5. The spinal fatigue detection system of claim 1, wherein, The maximum pulse pressure formula applied to the spine is: F max = k - BMI + c where k = 0.3, c = 2 N / cm 2 BMI is the weight of the user being tested.
6. The spinal fatigue detection system of claim 1, wherein, The IEEE 1588 precision time protocol is used to ensure that the clock synchronization error of the pressure sensor, the accelerometer, and the displacement sensor is less than or equal to 1 ms. For the lagging acquisition data, the missing points are filled using the cubic spline interpolation method.
7. The spinal fatigue detection system of claim 1, wherein, The relationship between the pressure data and the rebound amplitude data is fitted by the least squares method to eliminate the deviation between the pressure sensor and the displacement sensor.

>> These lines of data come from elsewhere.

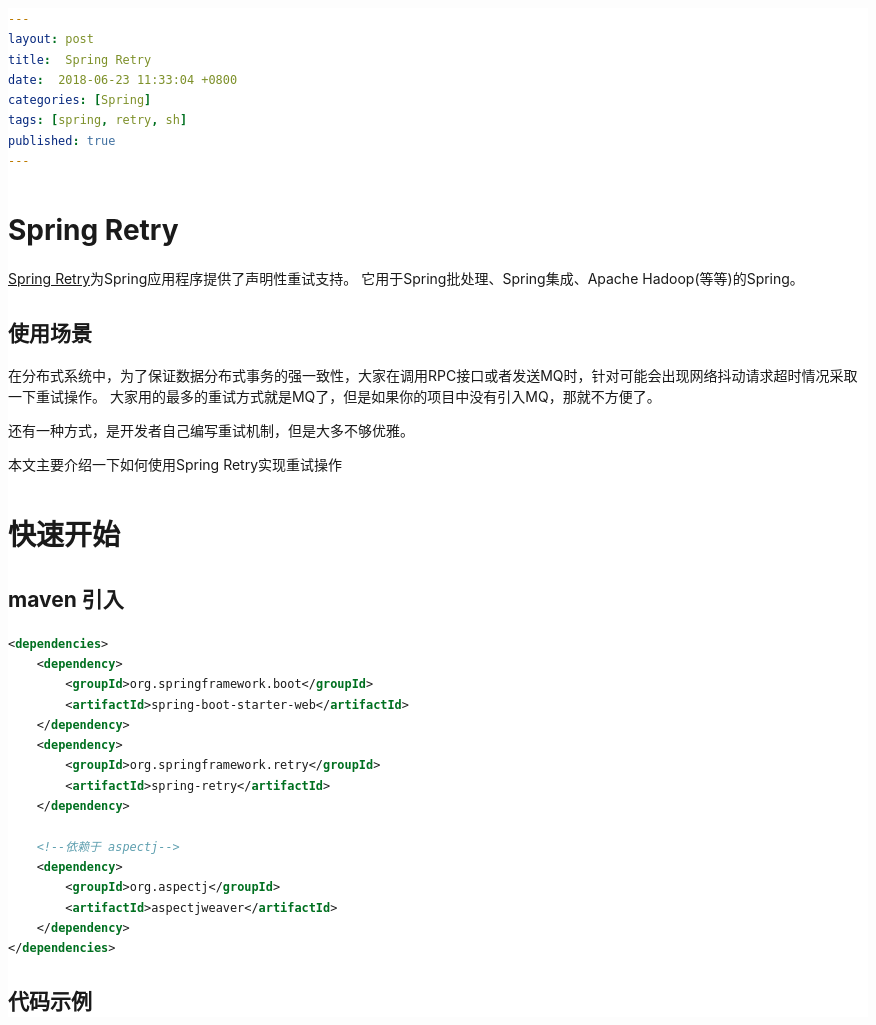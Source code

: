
 ```yaml
---
layout: post
title:  Spring Retry
date:  2018-06-23 11:33:04 +0800
categories: [Spring]
tags: [spring, retry, sh]
published: true
---
```


# Spring Retry

[Spring Retry](https://github.com/spring-projects/spring-retry)为Spring应用程序提供了声明性重试支持。
它用于Spring批处理、Spring集成、Apache Hadoop(等等)的Spring。

## 使用场景

在分布式系统中，为了保证数据分布式事务的强一致性，大家在调用RPC接口或者发送MQ时，针对可能会出现网络抖动请求超时情况采取一下重试操作。
大家用的最多的重试方式就是MQ了，但是如果你的项目中没有引入MQ，那就不方便了。

还有一种方式，是开发者自己编写重试机制，但是大多不够优雅。

本文主要介绍一下如何使用Spring Retry实现重试操作


# 快速开始

## maven 引入

```xml
<dependencies>
    <dependency>
        <groupId>org.springframework.boot</groupId>
        <artifactId>spring-boot-starter-web</artifactId>
    </dependency>
    <dependency>
        <groupId>org.springframework.retry</groupId>
        <artifactId>spring-retry</artifactId>
    </dependency>

    <!--依赖于 aspectj-->
    <dependency>
        <groupId>org.aspectj</groupId>
        <artifactId>aspectjweaver</artifactId>
    </dependency>
</dependencies>
```

## 代码示例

8. The spinal fatigue detection system of claim 1, wherein, The denoising process includes: using wavelet transform to eliminate the noise of the pressure data, and using a band-pass filter to retain the effective frequency band of the rebound acceleration data and the rebound amplitude data.
9. The spinal fatigue detection system of claim 1, wherein, The elastic coefficient is calculated based on the maximum pressure and the maximum rebound amplitude; and the damping ratio is calculated by the displacement amplitude of the continuous vibration period.